Recently I received a gift from a friend, a box of miniatures which he’d been given by a friend of his. Apparently when my friend was helping his friend clear out his garage they’d uncovered the models, neglected and filthy, on the floor (I wasn’t there of course so I may be misrepresenting what happened – they may have been clean and on a shelf for all I know but where’s the harm in a little dramatic licence?). The owner of the garage (and the miniatures) didn’t want them (the miniatures – I think he kept the garage, I’m slightly hazy on that part) so donated them to my friend, who passed them on to me. It’s a nice little pick-and-mix of old models and you can expect to see them appearing on the blog over the coming months as I get around to painting them, but to begin with there are a few that have jumped the queue by insinuating themselves into upcoming or existing projects. First of all we have this vampire, who’ll be joining the ranks of the undead I painted last year.

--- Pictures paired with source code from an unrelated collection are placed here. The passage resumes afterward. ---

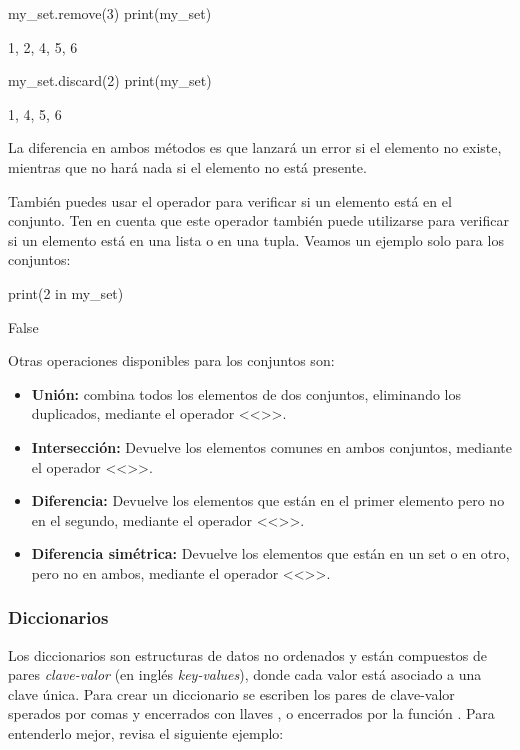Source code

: \begin{pyin}
my_set.remove(3) 
print(my_set) 
\end{pyin}
\begin{pyprint}
{1, 2, 4, 5, 6}
\end{pyprint}

\begin{pyin}
my_set.discard(2)
print(my_set) 
\end{pyin}
\begin{pyprint}
{1, 4, 5, 6}
\end{pyprint}
La diferencia en ambos métodos es que  lanzará un error si el elemento no existe, mientras que  no hará nada si el elemento no está presente.

También puedes usar el operador  para verificar si un elemento está en el conjunto. Ten en cuenta que este operador también puede utilizarse para verificar si un elemento está en una lista o en una tupla. Veamos un ejemplo solo para los conjuntos:

\begin{pyin}
print(2 in my_set)
\end{pyin}
\begin{pyprint}
False
\end{pyprint}

Otras operaciones disponibles para los conjuntos son:
\begin{itemize}
    \item \textbf{Unión:} combina todos los elementos de dos conjuntos, eliminando los duplicados, mediante el operador <<\pynorm{|}>>.
    \item \textbf{Intersección:} Devuelve los elementos comunes en ambos conjuntos, mediante el operador <<\pynorm{&}>>.
    \item \textbf{Diferencia:} Devuelve los elementos que están en el primer elemento pero no en el segundo, mediante el operador <<\pynorm{-}>>.
    \item \textbf{Diferencia simétrica:} Devuelve los elementos que están en un set o en otro, pero no en ambos, mediante el operador <<\pynorm{^}>>.
\end{itemize}

\subsubsection{Diccionarios}
Los diccionarios son estructuras de datos no ordenados y están compuestos de pares \emph{clave-valor} (en inglés \emph{key-values}), donde cada valor está asociado a una clave única. Para crear un diccionario se escriben los pares de clave-valor sperados por comas y encerrados con llaves \pynorm{{}}, o encerrados por la función . Para entenderlo mejor, revisa el siguiente ejemplo:

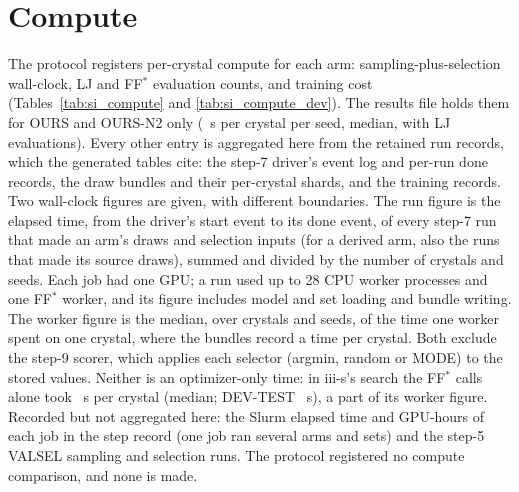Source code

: \documentclass[journal=acsodf,manuscript=article]{achemso}
\begin{document}
\clearpage
\section{Compute}\label{si:compute}
The protocol registers per-crystal compute for each arm: sampling-plus-selection wall-clock,
LJ and FF$^\ast$ evaluation counts, and training cost (Tables~\ref{tab:si_compute} and
\ref{tab:si_compute_dev}). The results file holds them for OURS and OURS-N2 only (\svOursSec~s
per crystal per seed, median, with \svOursLj{} LJ evaluations). Every other entry is aggregated
here from the retained run records, which the generated tables cite: the step-7 driver's event
log and per-run done records, the draw bundles and their per-crystal shards, and the training
records. Two wall-clock figures are given, with different boundaries. The run figure is the
elapsed time, from the driver's start event to its done event, of every step-7 run that made an
arm's draws and selection inputs (for a derived arm, also the runs that made its source draws),
summed and divided by the number of crystals and seeds. Each job had one GPU; a run used up to
28 CPU worker processes and one FF$^\ast$ worker, and its figure includes model and set loading
and bundle writing. The worker figure is the median, over crystals and seeds, of the time one
worker spent on one crystal, where the bundles record a time per crystal. Both exclude the step-9
scorer, which applies each selector (argmin, random or MODE) to the stored values. Neither is an
optimizer-only time: in iii-s's search the FF$^\ast$ calls alone took \svIiisFFSec~s per crystal
(median; DEV-TEST \svIiisFFSecDev~s), a part of its worker figure. Recorded but not aggregated
here: the Slurm elapsed time and GPU-hours of each job in the step record (one job ran several
arms and sets) and the step-5 VALSEL sampling and selection runs. The protocol registered no
compute comparison, and none is made.
\end{document}
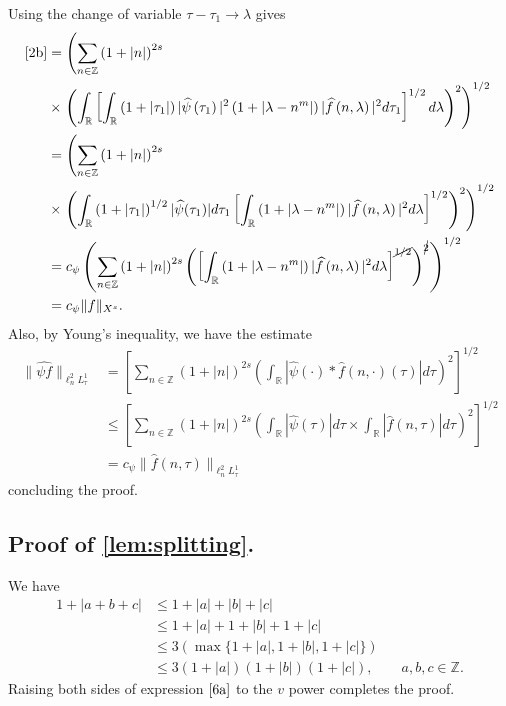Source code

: \documentclass[12pt,reqno]{amsart}
\numberwithin{equation}{section}  %
\numberwithin{figure}{section}
\newcommand{\rr}{\mathbb{R}}
\newcommand{\zz}{\mathbb{Z}}
\newcommand{\wh}{\widehat}
\theoremstyle{plain}
\theoremstyle{definition}
\theoremstyle{remark}
\begin{document}
%
%
Using the change of variable $\tau - \tau_1 \to \lambda$ gives
%
%
\begin{equation*}
	\begin{split}
		\eqref{2b}
		& = \left( \sum_{n \in \zz} \left (1 + |n| \right )^{2s}\right.
		\\
		& \times \left.  \left( \int_\rr \left[
		\int_\rr \left( 1 + | \tau_1 | \right) | \wh{\psi}\left( \tau_1
		\right) |^2 \left( 1 + | \lambda - n^{m} | \right) | \wh{f} \left( n,
		\lambda
		\right)|^2 d \tau_1 \right]^{1/2} d \lambda \right)^2 \right)^{1/2}
		\\
		& =  \left( \sum_{n \in \zz} \left (1 + |n| \right )^{2s} \right.
		\\
		& \times \left. \left( \int_\rr \left( 1 + |
		\tau_1 |
		\right)^{1/2} | \wh{\psi}(\tau_1) | d \tau_1 \left[ \int_\rr \left( 1 + |
		\lambda - n^{m} |
		\right) | \wh{f}\left( n, \lambda \right) |^2 d \lambda \right]^{1/2}
		\right)^2 \right)^{1/2}
		\\
		& = c_{\psi} \left( \sum_{n \in \zz} \left (1 + |n| \right )^{2s} \left( \left[ \int_\rr
		\left( 1 + | \lambda - n^{m} | \right) | \wh{f}\left( n, \lambda
		\right) |^2 d \lambda
		\right]^{\cancel{1/2}} \right)^{\cancel{2}} \right)^{1/2}
		\\
		& = c_{\psi} \|f\|_{X^s}.
	\end{split}
\end{equation*}
%
Also, by Young's inequality, we have the estimate 
%
%
\begin{equation*}
\begin{split}
  \|\wh{\psi f}\|_{\ell^{2}_{n} L^{1}_{\tau}} 
  & = \left[ \sum_{n \in \zz} \left (1 + |n| \right )^{2s} \left (
  \int_{\rr} | \wh{\psi}(\cdot) * \wh{f}(n, \cdot)(\tau) | d \tau  \right ) ^2 \right]^{1/2}
  \\
  & \le  \left[ \sum_{n \in \zz} (1 + | n |)^{2s} \left( \int_{\rr} |
    \wh{\psi}(\tau) | d \tau  \times \int_{\rr} | \wh{f}(n, \tau) | d \tau
    \right)^{2}\right]^{1/2}
  \\
  & = c_{\psi} \| \wh{f}(n, \tau) \|_{\ell^{2}_{n} L^{1}_{\tau}}
\end{split}
\end{equation*}
%
%
%
concluding the proof. \qquad \qedsymbol
\subsection{Proof of \autoref{lem:splitting}.} We have
%
%
\begin{equation}
	\label{6a}
	\begin{split}
		1 + | a + b + c| 
		& \le 1 + | a | + | b | + | c |
		\\
		& \le 1 + | a | + 1 + | b | + 1 + | c |
		\\
		& \le 3\left( \max\{1+| a |, 1+| b |, 1+ | c | \}\right)
		\\
		& \le 3 \left( 1 + | a | \right)\left( 1 + | b | \right) \left( 1 + |
		c |
		\right), \qquad a, b, c \in \zz.
	\end{split}
\end{equation}
%
%
Raising both sides of expression $\eqref{6a}$ to the $v$ power completes 
the proof. \qquad \qedsymbol 
%
%
%
\end{document}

I’ve been fond of this model for a very long time but never managed to pick one up so it was amazing to open the box and find him lurking inside. Painting him turned out to be a lot of fun and getting to play around with two different reds on the one model made me feel quite arty.
If you’re reading this then a big thanks to Tom’s mate (whoever you are) and my apologies if I have met you or do know your name and have just forgotten. Hopefully whatever you were doing with your garage has worked out as you intended – at least your old models have found their way to a loving home.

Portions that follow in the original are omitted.